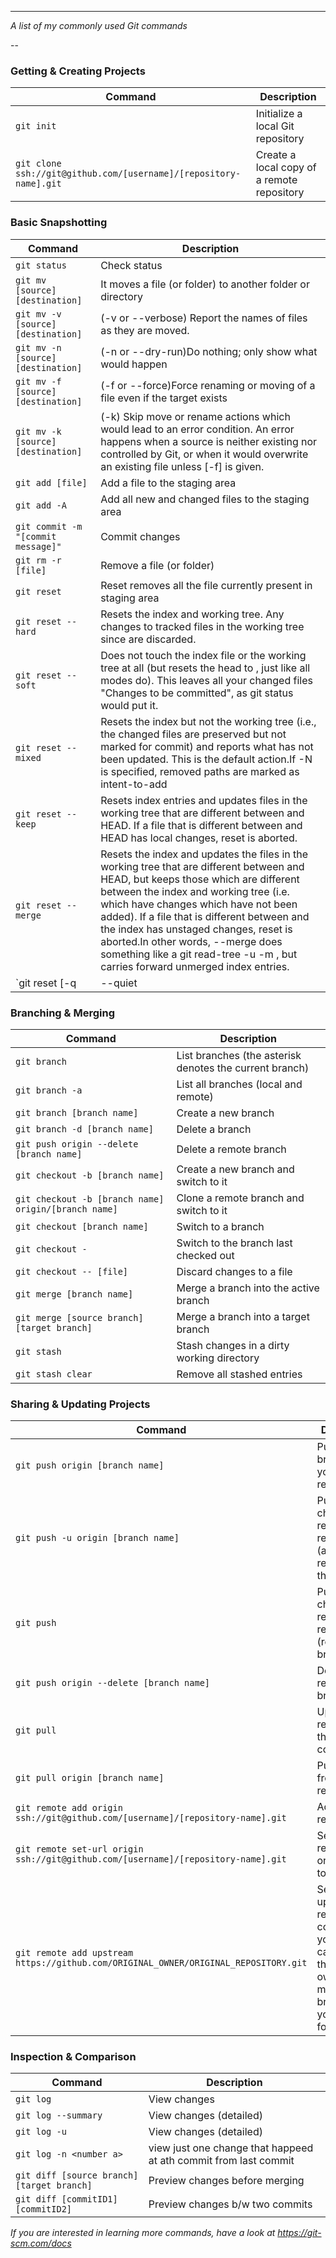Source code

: 
___
 
_A list of my commonly used Git commands_
 
--
 
### Getting & Creating Projects
 
| Command | Description |
| ------- | ----------- |
| `git init` | Initialize a local Git repository |
| `git clone ssh://git@github.com/[username]/[repository-name].git` | Create a local copy of a remote repository |
 
### Basic Snapshotting
 
| Command | Description |
| ------- | ----------- |
| `git status` | Check status |
| `git mv [source] [destination]` | It moves a file (or folder) to another folder or directory |
| `git mv -v [source] [destination] ` | (-v or --verbose) Report the names of files as they are moved. |
| `git mv -n [source] [destination] ` | (-n or --dry-run)Do nothing; only show what would happen |
| `git mv -f [source] [destination] ` | (-f or --force)Force renaming or moving of a file even if the target exists |
| `git mv -k [source] [destination] ` | (-k) Skip move or rename actions which would lead to an error condition. An error happens when a source is neither existing nor controlled by Git, or when it would overwrite an existing file unless [-f] is given. |
| `git add [file]` | Add a file to the staging area |
| `git add -A` | Add all new and changed files to the staging area |
| `git commit -m "[commit message]"` | Commit changes |
| `git rm -r [file]` | Remove a file (or folder) |
| `git reset` | Reset removes all the file currently present in staging area |
| `git reset --hard` | Resets the index and working tree. Any changes to tracked files in the working tree since <commit> are discarded. |
| `git reset --soft` | Does not touch the index file or the working tree at all (but resets the head to <commit>, just like all modes do). This leaves all your changed files "Changes to be committed", as git status would put it. |
| `git reset --mixed` | Resets the index but not the working tree (i.e., the changed files are preserved but not marked for commit) and reports what has not been updated. This is the default action.If -N is specified, removed paths are marked as intent-to-add |
| `git reset --keep` | Resets index entries and updates files in the working tree that are different between <commit> and HEAD. If a file that is different between <commit> and HEAD has local changes, reset is aborted. |
| `git reset --merge` | Resets the index and updates the files in the working tree that are different between <commit> and HEAD, but keeps those which are different between the index and working tree (i.e. which have changes which have not been added). If a file that is different between <commit> and the index has unstaged changes, reset is aborted.In other words, --merge does something like a git read-tree -u -m <commit>, but carries forward unmerged index entries. |
| `git reset [-q | --quiet | --no-quiet] [<tree-ish>] [--] <paths>…` | Be quiet, only report errors. The default behavior is set by the reset.quiet config option. --quiet and --no-quiet will override the default behavior. |
 
### Branching & Merging
 
| Command | Description |
| ------- | ----------- |
| `git branch` | List branches (the asterisk denotes the current branch) |
| `git branch -a` | List all branches (local and remote) |
| `git branch [branch name]` | Create a new branch |
| `git branch -d [branch name]` | Delete a branch |
| `git push origin --delete [branch name]` | Delete a remote branch |
| `git checkout -b [branch name]` | Create a new branch and switch to it |
| `git checkout -b [branch name] origin/[branch name]` | Clone a remote branch and switch to it |
| `git checkout [branch name]` | Switch to a branch |
| `git checkout -` | Switch to the branch last checked out |
| `git checkout -- [file]` | Discard changes to a file |
| `git merge [branch name]` | Merge a branch into the active branch |
| `git merge [source branch] [target branch]` | Merge a branch into a target branch |
| `git stash` | Stash changes in a dirty working directory |
| `git stash clear` | Remove all stashed entries |
 
### Sharing & Updating Projects
 
| Command | Description |
| ------- | ----------- |
| `git push origin [branch name]` | Push a branch to your remote repository |
| `git push -u origin [branch name]` | Push changes to remote repository (and remember the branch) |
| `git push` | Push changes to remote repository (remembered branch) |
| `git push origin --delete [branch name]` | Delete a remote branch |
| `git pull` | Update local repository to the newest commit |
| `git pull origin [branch name]` | Pull changes from remote repository |
| `git remote add origin ssh://git@github.com/[username]/[repository-name].git` | Add a remote repository |
| `git remote set-url origin ssh://git@github.com/[username]/[repository-name].git` | Set a repository's origin branch to SSH |
| `git remote add upstream https://github.com/ORIGINAL_OWNER/ORIGINAL_REPOSITORY.git` | Set a upstream repostory to compare your cahnges with the original owners master branch which you have forked |
 
### Inspection & Comparison
 
| Command | Description |
| ------- | ----------- |
| `git log` | View changes |
| `git log --summary` | View changes (detailed) |
| `git log -u` | View changes (detailed) |
| `git log -n <number a>` | view just one change that happeed at ath commit from last commit |
| `git diff [source branch] [target branch]` | Preview changes before merging |
| `git diff [commitID1] [commitID2]` | Preview changes b/w two commits |


*If you are interested in learning more commands, have a look at https://git-scm.com/docs*
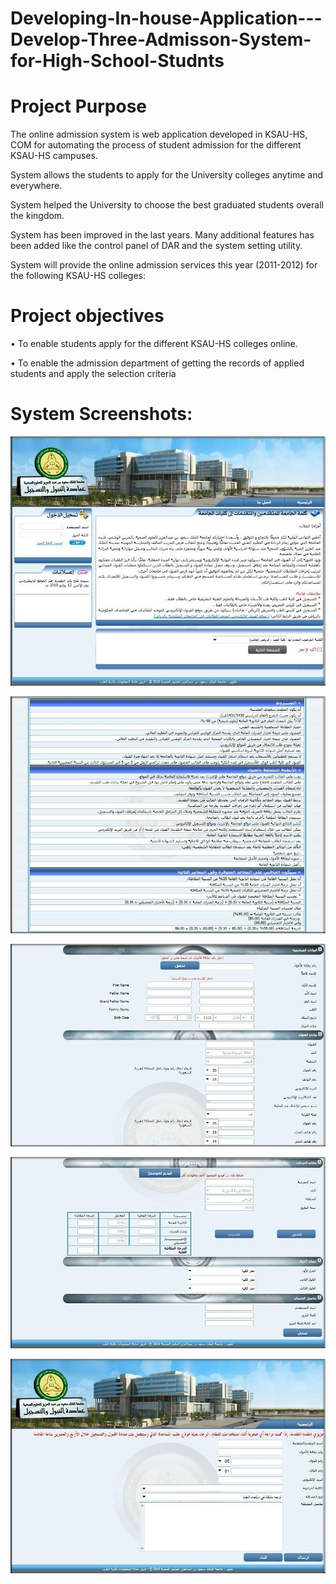 # Developing-In-house-Application---Develop-Three-Admisson-System-for-High-School-Studnts

# Project Purpose
The online admission system is web application developed in KSAU-HS, COM for automating the process of student admission for the different KSAU-HS campuses.

System allows the students to apply for the University colleges anytime and everywhere.

System helped the University to choose the best graduated students overall the kingdom.

System has been improved in the last years. Many additional features has been added like the control panel of DAR and the system setting utility.

System will provide the online admission services this year (2011-2012) for the following KSAU-HS colleges:

# Project objectives
•	To enable students apply for the different KSAU-HS colleges online.

•	To enable the admission department of getting the records of applied students and apply the selection criteria

# System Screenshots:

![Sample Graph](https://github.com/mutawakel-oss/Developing-In-house-Application---Develop-Three-Admisson-System-for-High-School-Studnts/blob/main/Screenshots/1.jpg)

![Sample Graph](https://github.com/mutawakel-oss/Developing-In-house-Application---Develop-Three-Admisson-System-for-High-School-Studnts/blob/main/Screenshots/2.jpg)

![Sample Graph](https://github.com/mutawakel-oss/Developing-In-house-Application---Develop-Three-Admisson-System-for-High-School-Studnts/blob/main/Screenshots/3.jpg)

![Sample Graph](https://github.com/mutawakel-oss/Developing-In-house-Application---Develop-Three-Admisson-System-for-High-School-Studnts/blob/main/Screenshots/4.jpg)

![Sample Graph](https://github.com/mutawakel-oss/Developing-In-house-Application---Develop-Three-Admisson-System-for-High-School-Studnts/blob/main/Screenshots/5.jpg)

⁂

**EXERCISE OBJECTIVE:** Restate the listing above word for word, and skip the pictures.

**EXERCISE RESULT:**
Source code

: 
___
 
_A list of my commonly used Git commands_
 
--
 
### Getting & Creating Projects
 
| Command | Description |
| ------- | ----------- |
| `git init` | Initialize a local Git repository |
| `git clone ssh://git@github.com/[username]/[repository-name].git` | Create a local copy of a remote repository |
 
### Basic Snapshotting
 
| Command | Description |
| ------- | ----------- |
| `git status` | Check status |
| `git mv [source] [destination]` | It moves a file (or folder) to another folder or directory |
| `git mv -v [source] [destination] ` | (-v or --verbose) Report the names of files as they are moved. |
| `git mv -n [source] [destination] ` | (-n or --dry-run)Do nothing; only show what would happen |
| `git mv -f [source] [destination] ` | (-f or --force)Force renaming or moving of a file even if the target exists |
| `git mv -k [source] [destination] ` | (-k) Skip move or rename actions which would lead to an error condition. An error happens when a source is neither existing nor controlled by Git, or when it would overwrite an existing file unless [-f] is given. |
| `git add [file]` | Add a file to the staging area |
| `git add -A` | Add all new and changed files to the staging area |
| `git commit -m "[commit message]"` | Commit changes |
| `git rm -r [file]` | Remove a file (or folder) |
| `git reset` | Reset removes all the file currently present in staging area |
| `git reset --hard` | Resets the index and working tree. Any changes to tracked files in the working tree since <commit> are discarded. |
| `git reset --soft` | Does not touch the index file or the working tree at all (but resets the head to <commit>, just like all modes do). This leaves all your changed files "Changes to be committed", as git status would put it. |
| `git reset --mixed` | Resets the index but not the working tree (i.e., the changed files are preserved but not marked for commit) and reports what has not been updated. This is the default action.If -N is specified, removed paths are marked as intent-to-add |
| `git reset --keep` | Resets index entries and updates files in the working tree that are different between <commit> and HEAD. If a file that is different between <commit> and HEAD has local changes, reset is aborted. |
| `git reset --merge` | Resets the index and updates the files in the working tree that are different between <commit> and HEAD, but keeps those which are different between the index and working tree (i.e. which have changes which have not been added). If a file that is different between <commit> and the index has unstaged changes, reset is aborted.In other words, --merge does something like a git read-tree -u -m <commit>, but carries forward unmerged index entries. |
| `git reset [-q | --quiet | --no-quiet] [<tree-ish>] [--] <paths>…` | Be quiet, only report errors. The default behavior is set by the reset.quiet config option. --quiet and --no-quiet will override the default behavior. |
 
### Branching & Merging
 
| Command | Description |
| ------- | ----------- |
| `git branch` | List branches (the asterisk denotes the current branch) |
| `git branch -a` | List all branches (local and remote) |
| `git branch [branch name]` | Create a new branch |
| `git branch -d [branch name]` | Delete a branch |
| `git push origin --delete [branch name]` | Delete a remote branch |
| `git checkout -b [branch name]` | Create a new branch and switch to it |
| `git checkout -b [branch name] origin/[branch name]` | Clone a remote branch and switch to it |
| `git checkout [branch name]` | Switch to a branch |
| `git checkout -` | Switch to the branch last checked out |
| `git checkout -- [file]` | Discard changes to a file |
| `git merge [branch name]` | Merge a branch into the active branch |
| `git merge [source branch] [target branch]` | Merge a branch into a target branch |
| `git stash` | Stash changes in a dirty working directory |
| `git stash clear` | Remove all stashed entries |
 
### Sharing & Updating Projects
 
| Command | Description |
| ------- | ----------- |
| `git push origin [branch name]` | Push a branch to your remote repository |
| `git push -u origin [branch name]` | Push changes to remote repository (and remember the branch) |
| `git push` | Push changes to remote repository (remembered branch) |
| `git push origin --delete [branch name]` | Delete a remote branch |
| `git pull` | Update local repository to the newest commit |
| `git pull origin [branch name]` | Pull changes from remote repository |
| `git remote add origin ssh://git@github.com/[username]/[repository-name].git` | Add a remote repository |
| `git remote set-url origin ssh://git@github.com/[username]/[repository-name].git` | Set a repository's origin branch to SSH |
| `git remote add upstream https://github.com/ORIGINAL_OWNER/ORIGINAL_REPOSITORY.git` | Set a upstream repostory to compare your cahnges with the original owners master branch which you have forked |
 
### Inspection & Comparison
 
| Command | Description |
| ------- | ----------- |
| `git log` | View changes |
| `git log --summary` | View changes (detailed) |
| `git log -u` | View changes (detailed) |
| `git log -n <number a>` | view just one change that happeed at ath commit from last commit |
| `git diff [source branch] [target branch]` | Preview changes before merging |
| `git diff [commitID1] [commitID2]` | Preview changes b/w two commits |


*If you are interested in learning more commands, have a look at https://git-scm.com/docs*
 # Developing-In-house-Application---Develop-Three-Admisson-System-for-High-School-Studnts

# Project Purpose
The online admission system is web application developed in KSAU-HS, COM for automating the process of student admission for the different KSAU-HS campuses.

System allows the students to apply for the University colleges anytime and everywhere.

System helped the University to choose the best graduated students overall the kingdom.

System has been improved in the last years. Many additional features has been added like the control panel of DAR and the system setting utility.

System will provide the online admission services this year (2011-2012) for the following KSAU-HS colleges:

# Project objectives
•	To enable students apply for the different KSAU-HS colleges online.

•	To enable the admission department of getting the records of applied students and apply the selection criteria

# System Screenshots:

![Sample Graph](https://github.com/mutawakel-oss/Developing-In-house-Application---Develop-Three-Admisson-System-for-High-School-Studnts/blob/main/Screenshots/1.jpg)

![Sample Graph](https://github.com/mutawakel-oss/Developing-In-house-Application---Develop-Three-Admisson-System-for-High-School-Studnts/blob/main/Screenshots/2.jpg)

![Sample Graph](https://github.com/mutawakel-oss/Developing-In-house-Application---Develop-Three-Admisson-System-for-High-School-Studnts/blob/main/Screenshots/3.jpg)

![Sample Graph](https://github.com/mutawakel-oss/Developing-In-house-Application---Develop-Three-Admisson-System-for-High-School-Studnts/blob/main/Screenshots/4.jpg)

![Sample Graph](https://github.com/mutawakel-oss/Developing-In-house-Application---Develop-Three-Admisson-System-for-High-School-Studnts/blob/main/Screenshots/5.jpg)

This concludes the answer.